Haçlı seferleri başladığında Ortadoğu’daki Müslümanlar parçalanmış, tefrikaya düşmüş, bir sürü beyliğe, şehir devletine ayrılmış vaziyetteydiler. Bu yüzden de yenildiler, Kudüs’ü kaybettiler. Ne zaman ki, bir Selahaddin Eyyubî zuhur etti, İslâm ülkelerini ve halklarını bir devletin otoritesi altında birleştirdi; Kur’ân, Sünnet ve hikmet ilkeleri ışığında hareket etti, ondan sonra Müslümanlar zafer yüzü gördüler, Kudüs’ü istirdat ettiler (geri aldılar).

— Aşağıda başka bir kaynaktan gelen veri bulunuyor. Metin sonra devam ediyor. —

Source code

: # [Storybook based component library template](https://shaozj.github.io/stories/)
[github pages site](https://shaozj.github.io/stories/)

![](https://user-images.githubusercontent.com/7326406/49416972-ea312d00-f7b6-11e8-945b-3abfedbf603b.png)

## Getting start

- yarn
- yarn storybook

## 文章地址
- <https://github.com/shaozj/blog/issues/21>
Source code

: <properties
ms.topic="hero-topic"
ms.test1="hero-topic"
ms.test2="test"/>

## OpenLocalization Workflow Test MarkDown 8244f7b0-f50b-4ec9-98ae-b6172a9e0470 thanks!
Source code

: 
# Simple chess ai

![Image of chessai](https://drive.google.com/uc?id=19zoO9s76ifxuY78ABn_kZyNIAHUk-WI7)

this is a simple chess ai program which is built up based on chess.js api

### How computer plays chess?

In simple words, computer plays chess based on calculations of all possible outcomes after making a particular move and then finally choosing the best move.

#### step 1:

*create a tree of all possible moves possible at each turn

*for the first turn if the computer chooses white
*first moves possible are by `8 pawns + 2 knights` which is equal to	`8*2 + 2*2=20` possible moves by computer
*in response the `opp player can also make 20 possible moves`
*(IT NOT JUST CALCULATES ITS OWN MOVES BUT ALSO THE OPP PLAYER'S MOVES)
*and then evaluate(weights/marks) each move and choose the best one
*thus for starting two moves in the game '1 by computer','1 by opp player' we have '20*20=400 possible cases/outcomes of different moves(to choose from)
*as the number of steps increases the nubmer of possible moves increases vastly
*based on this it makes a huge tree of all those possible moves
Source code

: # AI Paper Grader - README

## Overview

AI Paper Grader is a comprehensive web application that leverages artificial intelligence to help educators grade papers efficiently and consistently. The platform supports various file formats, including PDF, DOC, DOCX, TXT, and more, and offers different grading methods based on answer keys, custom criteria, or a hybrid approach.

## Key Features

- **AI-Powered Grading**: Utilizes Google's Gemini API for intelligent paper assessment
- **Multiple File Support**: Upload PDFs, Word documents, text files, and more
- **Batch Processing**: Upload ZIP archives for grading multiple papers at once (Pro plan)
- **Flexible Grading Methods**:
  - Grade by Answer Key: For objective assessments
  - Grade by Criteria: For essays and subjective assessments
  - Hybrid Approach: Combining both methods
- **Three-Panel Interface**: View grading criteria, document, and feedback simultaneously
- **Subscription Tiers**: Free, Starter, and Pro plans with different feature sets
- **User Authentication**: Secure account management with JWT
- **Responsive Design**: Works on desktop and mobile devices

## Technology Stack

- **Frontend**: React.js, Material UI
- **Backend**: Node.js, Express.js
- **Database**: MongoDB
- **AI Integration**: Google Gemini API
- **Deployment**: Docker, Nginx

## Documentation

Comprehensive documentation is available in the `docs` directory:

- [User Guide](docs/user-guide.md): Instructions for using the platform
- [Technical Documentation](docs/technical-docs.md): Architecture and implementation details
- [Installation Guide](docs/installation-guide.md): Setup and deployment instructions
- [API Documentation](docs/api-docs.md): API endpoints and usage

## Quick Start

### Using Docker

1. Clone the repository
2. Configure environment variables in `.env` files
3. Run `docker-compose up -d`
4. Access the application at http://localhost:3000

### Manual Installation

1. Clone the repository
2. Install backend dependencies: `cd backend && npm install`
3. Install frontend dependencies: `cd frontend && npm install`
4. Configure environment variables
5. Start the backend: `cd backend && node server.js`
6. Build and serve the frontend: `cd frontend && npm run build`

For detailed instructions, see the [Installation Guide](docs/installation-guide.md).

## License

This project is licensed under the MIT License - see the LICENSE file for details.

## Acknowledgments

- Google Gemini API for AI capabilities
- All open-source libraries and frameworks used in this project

Müslümanların bugünkü baskılardan, haksızlıklardan, zulümlerden, hakaretlerden kurtulmaları için birtakım şartları yerine getirmeleri, birtakım sebeplere tevessül etmeleri gerekir. Bunları sayıyorum:
(1) İlme, irfana, kültüre, bilgiye, çağ seviyesinde bir tahsile, ilmî araştırmalara önem verecek; bunlarla ilgili müesseseleri vakit geçirmeden kurup işleteceklerdir.

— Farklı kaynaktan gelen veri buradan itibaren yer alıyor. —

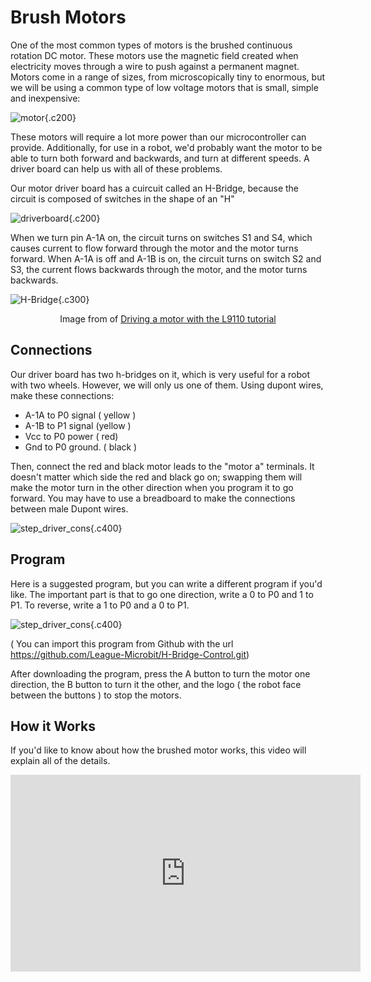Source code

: # Brush Motors


One of the most common types of motors is the brushed continuous rotation DC
motor. These motors use the magnetic field created when electricity moves
through a wire to push against a permanent magnet. Motors come in a range of
sizes, from microscopically tiny to enormous, but we will be using a common type
of low voltage motors that is small, simple and inexpensive: 

![motor](https://images.jointheleague.org/motors/small_dc_motor.png){.c200}

These motors will require a lot more power than our microcontroller can provide.
Additionally, for use in a robot, we'd probably want the motor to be able to
turn both forward and backwards, and turn at different speeds. A driver board
can help us with all of these problems. 

Our motor driver board has a cuircuit called an H-Bridge, because the circuit
is composed of switches in the shape of an "H"

![driverboard](/images/hbridge-top.png){.c200}

When we turn pin A-1A on, the circuit turns on switches S1 and S4, which causes
current to flow forward through the motor and the motor turns forward.  When
A-1A is off and A-1B is on, the circuit turns on switch S2 and S3, the current
flows backwards through the motor, and the motor turns backwards. 

![H-Bridge](https://nathanmelenbrink.github.io/lab/arduino/H-bridge.png){.c300}

<p style="text-align: center;">Image from of 
<a href="https://nathanmelenbrink.github.io/lab/arduino/L9110.html">Driving a motor with the L9110 tutorial</a></p>

## Connections

Our driver board has two h-bridges on it, which is very useful for a robot with
two wheels. However, we will only us one of them. Using dupont wires, make these
connections: 

* A-1A to P0 signal ( yellow )
* A-1B to P1 signal (yellow )
* Vcc to P0 power ( red)
* Gnd to P0 ground. ( black )

Then, connect the red and black motor leads to the "motor a" terminals. It
doesn't matter which side the red and black go on; swapping them will make the
motor turn in the other direction when you program it to go forward. You may
have to use a breadboard to make the connections between male Dupont wires. 


![step_driver_cons](/images/hbridge-connections.png){.c400}

## Program

Here is a suggested program, but you can write a different program if you'd
like. The important part is that to go one direction, write a 0 to P0 and 1 to
P1. To reverse, write a 1 to P0 and a 0 to P1.

![step_driver_cons](/images/hbridge-buttons-program.png){.c400}

( You can import this program from Github with the url https://github.com/League-Microbit/H-Bridge-Control.git)


After downloading the program, press the A button to turn the motor one
direction, the B button to turn it the other, and the logo  ( the robot face
between the buttons ) to stop the motors.

## How it Works


If you'd like to know about how the brushed motor works, this video will explain all of the details. 

<iframe width="560" height="315" src="https://www.youtube.com/embed/GQatiB-JHdI?si=U-8nnhc32NCSErfj" title="YouTube video player" frameborder="0" allow="accelerometer; autoplay; clipboard-write; encrypted-media; gyroscope; picture-in-picture; web-share" referrerpolicy="strict-origin-when-cross-origin" allowfullscreen></iframe>

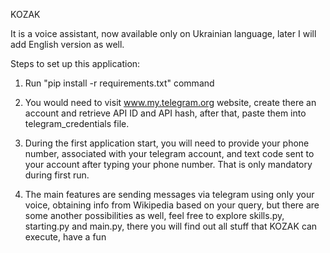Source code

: KOZAK

It is a voice assistant, now available only on Ukrainian language, later I will add English version as well.

Steps to set up this application:

1. Run "pip install -r requirements.txt" command

2. You would need to visit www.my.telegram.org website, create there an account and retrieve API ID and API hash, 
after that, paste them into telegram_credentials file.

3. During the first application start, you will need to provide your phone number, associated with your telegram account, 
and text code sent to your account after typing your phone number. That is only mandatory during first run.

4. The main features are sending messages via telegram using only your voice, obtaining info from Wikipedia based on your query, 
but there are some another possibilities as well, feel free to explore skills.py, starting.py and main.py, 
there you will find out all stuff that KOZAK can execute, have a fun
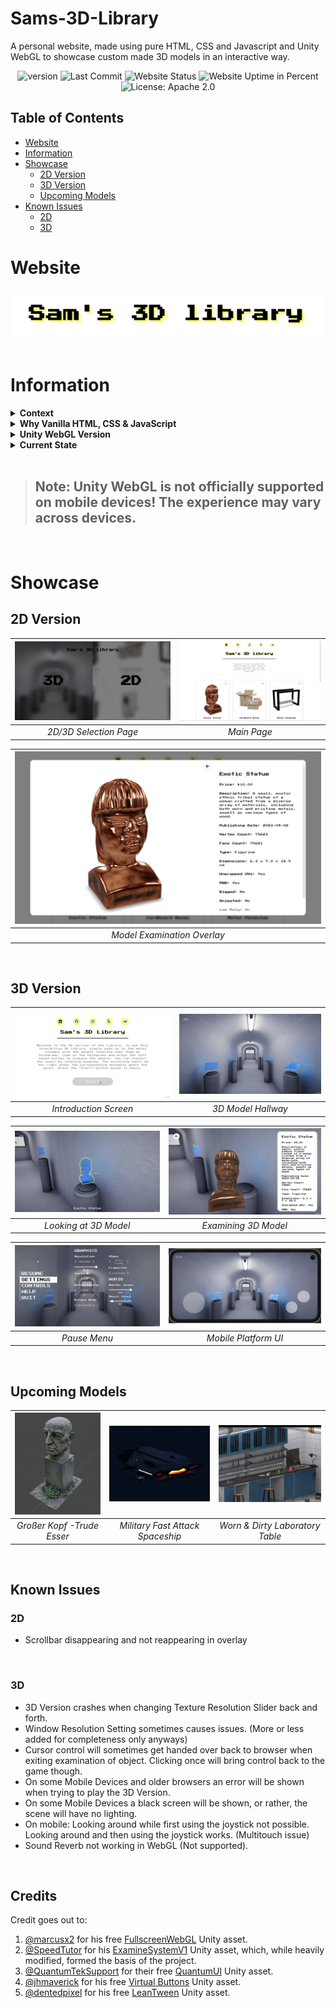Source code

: # Sams-3D-Library
A personal website, made using pure HTML, CSS and Javascript and Unity WebGL to showcase custom made 3D models in an interactive way.

<div align="center">

![version](https://img.shields.io/badge/version-1.1.0-blue)
![Last Commit](https://img.shields.io/github/last-commit/abullard1/Sams-3D-Library?color=blue)
![Website Status](https://img.shields.io/website?url=https://sams3dlibrary.live/)
![Website Uptime in Percent](https://img.shields.io/uptimerobot/ratio/m795243022-d466d050de7758578b1eccd1?label=Website%20Uptime)
![License: Apache 2.0](https://img.shields.io/badge/License-Apache%202.0-blue.svg)

</div>

## Table of Contents
- [Website](#Website)
- [Information](#Information)
- [Showcase](#Showcase)
    - [2D Version](#2D-Version)
    - [3D Version](#3D-Version)
    - [Upcoming Models](#Upcoming-Models)
- [Known Issues](#Known-Issues)
    - [2D](#2D)
    - [3D](#3D)


# Website
<div align="center">
  <a href="https://sams3dlibrary.space/">
    <img src="Showcase-Files/Images/Sams-3D-Library-Intro-Logo.png" alt="Sam's 3D Library" title="Click to enter Sam's 3D Library!">
  </a>
</div>

<br>

# Information

<details>
  <summary><b>Context</b></summary>
  <br>
This project started in summer 2022 after I had finished two projects for university pertaining to 3D modeling with Blender. I wanted to have my own little place on the web where I could showcase some of the 3D models that I had created for these projects, to ensure that they wouldn't just sit on a hard drive somewhere, never to be seen again. 3D models take a lot of time to create; so in my opinion, they deserve all the attention they can get.
  <br/>
  <br/>
</details>

<details>
  <summary><b>Why Vanilla HTML, CSS & JavaScript</b></summary>
  <br/>
Initially, I began with just a regular 2D website, which started out as part of some coursework on HTML and CSS. I thought about reworking the website, making heavier use of frameworks such as Bootstrap or others, but deliberately opted not to, in order to get a clearer grasp of HTML, CSS, and JavaScript, which would benefit me more in the longterm. <i>I believe it is important to get hands-on experience with any new language first, before efficient use of the frameworks and technologies that build on them can be made.</i>
  <br/>
  <br/>
</details>

<details>
  <summary><b>Unity WebGL Version</b></summary>
  <br/>
During the making of the 2D website, I had the idea of also creating an interactive WebGL version of the website in Unity. I have always been interested in game development, which is why I initially picked up 3D modeling in the first place some three to four years ago. I felt like adding a Unity WebGL version of the 3D library was simply the natural next step. The 3D Version also has mobile support. It will automatically detect if you are on a mobile device and enable a mobile UI letting you play using an onscreen joystick and buttons. <b>The 3D Version Unity Project project can be downloaded <a href="https://1drv.ms/f/s!AoSv6FFo-Lzghu5nlYwWkQcQLO_zBw?e=tdPvvu">here</a>.</b>
  <br/>
  <br/>
</details>

<details>
  <summary><b>Current State</b></summary>
  <br/>
Currently, six 3D models are displayed on the website, all of which can be downloaded/purchased on CGTrader and TurboSquid (or ripped from the files of this repository if you're smart). More 3D models will be uploaded further down the line, some of which can be seen under <a href="#Upcoming-Models">Upcoming Models</a>. I highly appreciate any visits to the <a href="https://sams3dlibrary.space/">Website</a>.
  <br/>
  <br/>
</details>

<br/>

> ## **Note: Unity WebGL is not officially supported on mobile devices! The experience may vary across devices.**

<br/>

# Showcase

## 2D Version

| ![2D/3D Selection Page](Showcase-Files/Images/Sams-3D-Library-2D-Showcase-1.png) | ![Main Page](Showcase-Files/Images/Sams-3D-Library-2D-Showcase-2.png) |
|:---:|:---:|
| *2D/3D Selection Page* | *Main Page* |

| ![Model Inspection Overlay](Showcase-Files/Images/Sams-3D-Library-2D-Showcase-3.png) |
|:---:|
| *Model Examination Overlay* |

<br/>

## 3D Version

| ![Introduction Screen](Showcase-Files/Images/Sams-3D-Library-3D-Showcase-1.png) | ![3D Model Hallway](Showcase-Files/Images/Sams-3D-Library-3D-Showcase-2.png) |
|:---:|:---:|
| *Introduction Screen* | *3D Model Hallway* |

| ![Looking at 3D Model](Showcase-Files/Images/Sams-3D-Library-3D-Showcase-3.png) | ![Examining 3D Model](Showcase-Files/Images/Sams-3D-Library-3D-Showcase-4.png) |
|:---:|:---:|
| *Looking at 3D Model* | *Examining 3D Model* |

| ![Pause Menu](Showcase-Files/Images/Sams-3D-Library-3D-Showcase-5.png) | ![Mobile Platform UI](Showcase-Files/Images/Sams-3D-Library-3D-Showcase-6.png) |
|:---:|:---:|
| *Pause Menu* | *Mobile Platform UI* |

<br/>

## Upcoming Models

| ![Großer Kopf](Showcase-Files/Images/Sams-3D-Library-Upcoming-Model-1.png) | ![Military Fast Attack Spaceship](Showcase-Files/Images/Sams-3D-Library-Upcoming-Model-2.png) | ![Worn/Dirty Laboratory Table](Showcase-Files/Images/Sams-3D-Library-Upcoming-Model-3.png) |
|:---:|:---:|:---:|
| *Großer Kopf -Trude Esser* | *Military Fast Attack Spaceship* | *Worn & Dirty Laboratory Table* |

<br/>

## Known Issues
### 2D
* Scrollbar disappearing and not reappearing in overlay

<br/>

### 3D
* 3D Version crashes when changing Texture Resolution Slider back and forth.
* Window Resolution Setting sometimes causes issues. (More or less added for completeness only anyways)
* Cursor control will sometimes get handed over back to browser when exiting examination of object. Clicking once will bring control back to the game though.
* On some Mobile Devices and older browsers an error will be shown when trying to play the 3D Version.
* On some Mobile Devices a black screen will be shown, or rather, the scene will have no lighting.
* On mobile: Looking around while first using the joystick not possible. Looking around and then using the joystick works. (Multitouch issue)
* Sound Reverb not working in WebGL (Not supported).

<br/>

## Credits
Credit goes out to:
1. [@marcusx2](https://github.com/marcusx2) for his free [FullscreenWebGL](https://assetstore.unity.com/packages/tools/camera/fullscreenwebgl-180047) Unity asset.
2. [@SpeedTutor](https://twitter.com/SpeedTutor) for his [ExamineSystemV1](https://assetstore.unity.com/packages/templates/systems/examine-system-v1-169389) Unity asset, which, while heavily modified, formed the basis of the project.
3. [@QuantumTekSupport](https://github.com/QuantumTekSupport) for their free [QuantumUI](https://assetstore.unity.com/packages/tools/gui/quantum-ui-162077) Unity asset.
4. [@jhmaverick](https://github.com/jhmaverick) for his free [Virtual Buttons](https://assetstore.unity.com/packages/tools/input-management/virtual-buttons-200159) Unity asset.
5. [@dentedpixel](https://github.com/dentedpixel) for his free [LeanTween](https://assetstore.unity.com/packages/tools/animation/leantween-3595) Unity asset.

(2) Amerika’nın, Kanada’nın, İngiltere’nin, Avrupa’nın, Japonya’nın en güçlü ve parlak kolej ve üniversitelerinde, güçlü, vasıflı, üstün adamlar yetiştireceklerdir.
(3) En akıllı ve istidatlı çocuklarını ve gençlerini tıb ve mühendislik mesleklerine değil; eğitim, mimarlık, sanat, tarih, sosyoloji, siyasî kültür gibi sahalara yönlendireceklerdir.

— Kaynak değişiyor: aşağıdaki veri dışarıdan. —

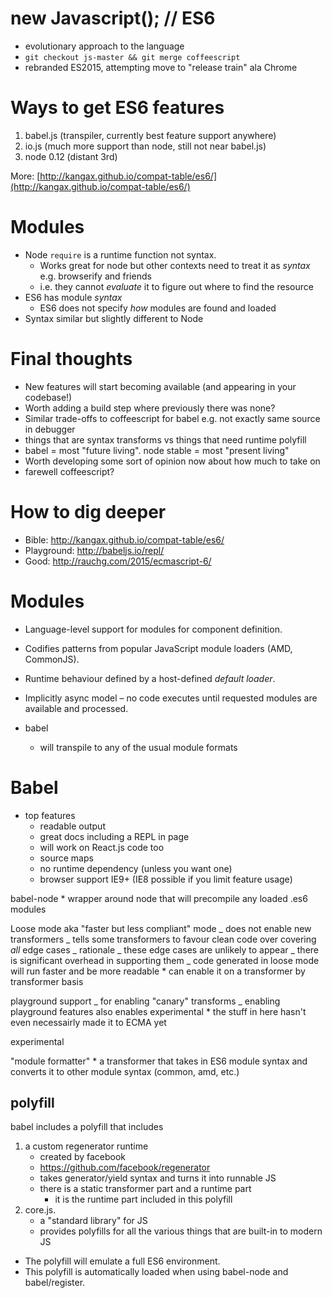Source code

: # new Javascript(); // ES6

- evolutionary approach to the language
- `git checkout js-master && git merge coffeescript`
- rebranded ES2015, attempting move to "release train" ala Chrome

# Ways to get ES6 features

1. babel.js (transpiler, currently best feature support anywhere)
2. io.js (much more support than node, still not near babel.js)
3. node 0.12 (distant 3rd)

More:
[http://kangax.github.io/compat-table/es6/](http://kangax.github.io/compat-table/es6/)

# Modules

- Node `require` is a runtime function not syntax.
    - Works great for node but other contexts need to treat it as _syntax_ e.g.
      browserify and friends
    - i.e. they cannot _evaluate_ it to figure out where to find the resource
- ES6 has module _syntax_
    - ES6 does not specify _how_ modules are found and loaded
- Syntax similar but slightly different to Node

# Final thoughts

- New features will start becoming available (and appearing in your codebase!)
- Worth adding a build step where previously there was none?
- Similar trade-offs to coffeescript for babel e.g. not exactly same source in
  debugger
- things that are syntax transforms vs things that need runtime polyfill
- babel = most "future living". node stable = most "present living"
- Worth developing some sort of opinion now about how much to take on
- farewell coffeescript?

# How to dig deeper

- Bible: http://kangax.github.io/compat-table/es6/
- Playground: http://babeljs.io/repl/
- Good: http://rauchg.com/2015/ecmascript-6/

# Modules

- Language-level support for modules for component definition.
- Codifies patterns from popular JavaScript module loaders (AMD, CommonJS).
- Runtime behaviour defined by a host-defined _default loader_.
- Implicitly async model – no code executes until requested modules are
  available and processed.

- babel
    - will transpile to any of the usual module formats

# Babel

- top features
    - readable output
    - great docs including a REPL in page
    - will work on React.js code too
    - source maps
    - no runtime dependency (unless you want one)
    - browser support IE9+ (IE8 possible if you limit feature usage)

babel-node \* wrapper around node that will precompile any loaded .es6 modules

Loose mode aka "faster but less compliant" mode _ does not enable new
transformers _ tells some transformers to favour clean code over covering _all_
edge cases _ rationale _ these edge cases are unlikely to appear _ there is
significant overhead in supporting them _ code generated in loose mode will run
faster and be more readable \* can enable it on a transformer by transformer
basis

playground support _ for enabling "canary" transforms _ enabling playground
features also enables experimental \* the stuff in here hasn't even necessairly
made it to ECMA yet

experimental

"module formatter" \* a transformer that takes in ES6 module syntax and converts
it to other module syntax (common, amd, etc.)

## polyfill

babel includes a polyfill that includes

1. a custom regenerator runtime
    - created by facebook
    - https://github.com/facebook/regenerator
    - takes generator/yield syntax and turns it into runnable JS
    - there is a static transformer part and a runtime part
        - it is the runtime part included in this polyfill
2. core.js.
    - a "standard library" for JS
    - provides polyfills for all the various things that are built-in to modern
      JS

- The polyfill will emulate a full ES6 environment.
- This polyfill is automatically loaded when using babel-node and
  babel/register.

(4) Karşıtlarınınkinden daha güçlü ve tesirli bir medyaya sahip olacaklardır.
(5) Din sömürücüsü şarlatan, soytarı, yiyici, yalancı, aldatan, hokkabaz, mukaddesat bezirgânı rezil ve sefil adamları desteklemeyeceklerdir.
(6) Bütün işlerinde İslâm dininin ahlak ilkelerine uyacaklar; faziletli ve yüksek karakterli Müslümanlar olarak hareket edeceklerdir. İslâm ile makyavelizm asla bağdaşmaz.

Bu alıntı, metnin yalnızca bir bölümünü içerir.